Um dos primeiros meios de comunicação mundial, o teatro fez circular globalmente culturas e informações para além-mares, antes das mídias eletrônicas existirem

TEXTO Clarissa Macau

01 de Julho de 2016

"Anteriores ao cinema, à internet e à TV, representações teatrais foram dos primeiros instrumentos para o intercâmbio de realidades estrangeiras"

Ilustração Karina Freitas

[conteúdo da ed. 187 | julho de 2016]

“Falamos da globalização enfaticamente desde os anos 1990. Mas esse processo começou bem antes. Ao observarmos as grandes navegações e depois as linhas aéreas deslocando pessoas entre potências mundiais e outros países, notamos o consequente crescimento da comunicação cultural no mundo. Qual a importância do teatro nessa história? É o que nós queremos saber”, diz o teatrólogo Christopher Balme, à frente do projeto História Global do Teatro, promovido pela Ludwig Maximilians Universität de Munique, Alemanha. O mundo está na quarta fase da chamada globalização, o conceito que designa a integração entre sociedades intercontinentais econômicas, políticas e culturais. Anteriores ao cinema, à internet e à TV, representações teatrais foram dos primeiros instrumentos para o intercâmbio de realidades estrangeiras.
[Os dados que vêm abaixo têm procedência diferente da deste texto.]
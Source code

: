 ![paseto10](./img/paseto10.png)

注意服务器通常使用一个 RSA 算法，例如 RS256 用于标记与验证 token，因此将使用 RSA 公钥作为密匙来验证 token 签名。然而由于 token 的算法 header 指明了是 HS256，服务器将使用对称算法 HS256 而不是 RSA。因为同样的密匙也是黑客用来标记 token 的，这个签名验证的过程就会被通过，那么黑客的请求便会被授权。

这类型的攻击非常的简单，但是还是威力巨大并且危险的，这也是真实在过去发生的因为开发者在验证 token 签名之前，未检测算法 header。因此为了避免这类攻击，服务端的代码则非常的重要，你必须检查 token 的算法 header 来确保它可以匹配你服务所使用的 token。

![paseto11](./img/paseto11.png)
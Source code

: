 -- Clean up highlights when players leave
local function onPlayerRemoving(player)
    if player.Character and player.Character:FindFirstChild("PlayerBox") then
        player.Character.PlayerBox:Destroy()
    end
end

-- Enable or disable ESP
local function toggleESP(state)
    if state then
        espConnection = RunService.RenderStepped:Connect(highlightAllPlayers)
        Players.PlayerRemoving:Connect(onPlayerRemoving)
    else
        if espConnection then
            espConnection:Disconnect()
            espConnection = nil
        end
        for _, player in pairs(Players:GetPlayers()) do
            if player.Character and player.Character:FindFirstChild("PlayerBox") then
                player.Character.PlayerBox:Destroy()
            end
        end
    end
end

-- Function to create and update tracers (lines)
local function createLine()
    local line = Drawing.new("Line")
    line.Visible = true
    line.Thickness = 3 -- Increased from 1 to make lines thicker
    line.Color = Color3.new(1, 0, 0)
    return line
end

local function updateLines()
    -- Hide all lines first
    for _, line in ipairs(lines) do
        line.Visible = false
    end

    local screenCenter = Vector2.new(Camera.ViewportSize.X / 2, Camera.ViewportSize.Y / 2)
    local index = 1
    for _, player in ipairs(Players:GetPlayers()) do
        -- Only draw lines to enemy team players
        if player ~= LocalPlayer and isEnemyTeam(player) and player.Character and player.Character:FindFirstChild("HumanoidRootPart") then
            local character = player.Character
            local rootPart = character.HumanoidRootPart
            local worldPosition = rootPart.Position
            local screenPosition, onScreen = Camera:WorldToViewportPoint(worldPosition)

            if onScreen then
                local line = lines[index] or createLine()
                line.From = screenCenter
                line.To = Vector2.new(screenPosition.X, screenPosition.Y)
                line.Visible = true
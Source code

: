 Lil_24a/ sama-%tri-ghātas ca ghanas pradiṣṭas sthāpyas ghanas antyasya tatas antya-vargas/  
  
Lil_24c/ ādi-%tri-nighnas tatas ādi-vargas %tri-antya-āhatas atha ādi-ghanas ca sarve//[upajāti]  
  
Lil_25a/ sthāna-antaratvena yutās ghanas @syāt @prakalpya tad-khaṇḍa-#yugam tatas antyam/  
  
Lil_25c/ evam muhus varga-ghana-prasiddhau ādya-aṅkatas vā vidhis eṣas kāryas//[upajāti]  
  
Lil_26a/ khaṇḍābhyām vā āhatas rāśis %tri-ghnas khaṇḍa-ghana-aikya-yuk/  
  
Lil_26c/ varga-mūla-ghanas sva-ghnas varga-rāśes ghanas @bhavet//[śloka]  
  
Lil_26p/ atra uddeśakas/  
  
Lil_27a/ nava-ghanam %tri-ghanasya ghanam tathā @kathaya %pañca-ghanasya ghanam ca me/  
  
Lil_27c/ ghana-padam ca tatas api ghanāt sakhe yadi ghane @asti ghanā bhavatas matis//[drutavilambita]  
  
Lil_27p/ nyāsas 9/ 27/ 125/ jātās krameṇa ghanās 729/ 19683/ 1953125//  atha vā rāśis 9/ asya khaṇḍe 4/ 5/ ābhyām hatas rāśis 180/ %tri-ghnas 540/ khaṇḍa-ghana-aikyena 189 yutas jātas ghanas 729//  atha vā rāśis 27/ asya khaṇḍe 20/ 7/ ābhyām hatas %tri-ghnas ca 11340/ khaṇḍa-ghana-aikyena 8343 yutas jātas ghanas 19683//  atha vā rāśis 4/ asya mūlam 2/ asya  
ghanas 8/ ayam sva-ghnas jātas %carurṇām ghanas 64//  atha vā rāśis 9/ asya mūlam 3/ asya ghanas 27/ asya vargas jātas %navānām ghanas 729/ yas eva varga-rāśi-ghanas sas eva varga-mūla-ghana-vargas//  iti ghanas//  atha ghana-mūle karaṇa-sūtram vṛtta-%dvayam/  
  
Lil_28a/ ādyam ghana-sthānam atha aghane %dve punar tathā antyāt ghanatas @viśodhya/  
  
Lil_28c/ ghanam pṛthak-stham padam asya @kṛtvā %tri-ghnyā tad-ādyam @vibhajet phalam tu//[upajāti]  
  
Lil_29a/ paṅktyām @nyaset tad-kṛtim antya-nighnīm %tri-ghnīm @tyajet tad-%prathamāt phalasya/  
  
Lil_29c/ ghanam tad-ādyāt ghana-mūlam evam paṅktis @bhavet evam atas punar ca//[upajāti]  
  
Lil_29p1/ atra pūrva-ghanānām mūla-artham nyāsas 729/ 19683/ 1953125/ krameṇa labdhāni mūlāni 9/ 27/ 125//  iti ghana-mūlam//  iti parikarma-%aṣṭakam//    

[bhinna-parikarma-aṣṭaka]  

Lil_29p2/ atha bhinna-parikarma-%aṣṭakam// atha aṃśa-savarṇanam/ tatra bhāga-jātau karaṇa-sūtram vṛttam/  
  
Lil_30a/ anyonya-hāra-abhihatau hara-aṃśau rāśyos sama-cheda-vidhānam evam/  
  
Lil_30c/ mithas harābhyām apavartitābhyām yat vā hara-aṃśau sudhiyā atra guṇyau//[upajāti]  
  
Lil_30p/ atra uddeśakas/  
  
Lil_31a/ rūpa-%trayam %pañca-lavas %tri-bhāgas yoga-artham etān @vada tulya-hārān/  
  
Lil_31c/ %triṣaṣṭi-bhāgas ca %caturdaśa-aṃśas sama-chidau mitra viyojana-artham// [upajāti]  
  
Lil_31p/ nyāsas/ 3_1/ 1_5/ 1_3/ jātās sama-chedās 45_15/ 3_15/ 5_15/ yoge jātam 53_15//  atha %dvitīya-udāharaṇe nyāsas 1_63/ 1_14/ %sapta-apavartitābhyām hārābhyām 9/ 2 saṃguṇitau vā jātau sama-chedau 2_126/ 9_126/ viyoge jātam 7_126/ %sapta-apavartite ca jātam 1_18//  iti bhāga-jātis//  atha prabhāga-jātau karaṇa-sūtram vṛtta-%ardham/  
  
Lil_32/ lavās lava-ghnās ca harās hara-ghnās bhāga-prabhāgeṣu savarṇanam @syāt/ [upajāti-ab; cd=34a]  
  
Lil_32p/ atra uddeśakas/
No século XIX, por exemplo, as produções artísticas não apenas tratavam de difundir cultura, mas eram fábricas de dinheiro e fama. A primeira atriz a ser considerada uma estrela mundial foi a francesa Sarah Bernhardt, célebre pelas cenas de morte impecáveis. A integrante da companhia Comédie Française se apresentou na Europa, Oceania e viajou nove vezes aos EUA de navio, com peças de autores franceses importantes, como o trágico neoclássico Jean Racine e o realista Victor Hugo. Sarah passou pela primeira vez no Brasil em 1886. A sua vinda foi anunciada por toda a imprensa carioca e os ingressos dos seus espetáculos esgotaram rapidamente na capital do império.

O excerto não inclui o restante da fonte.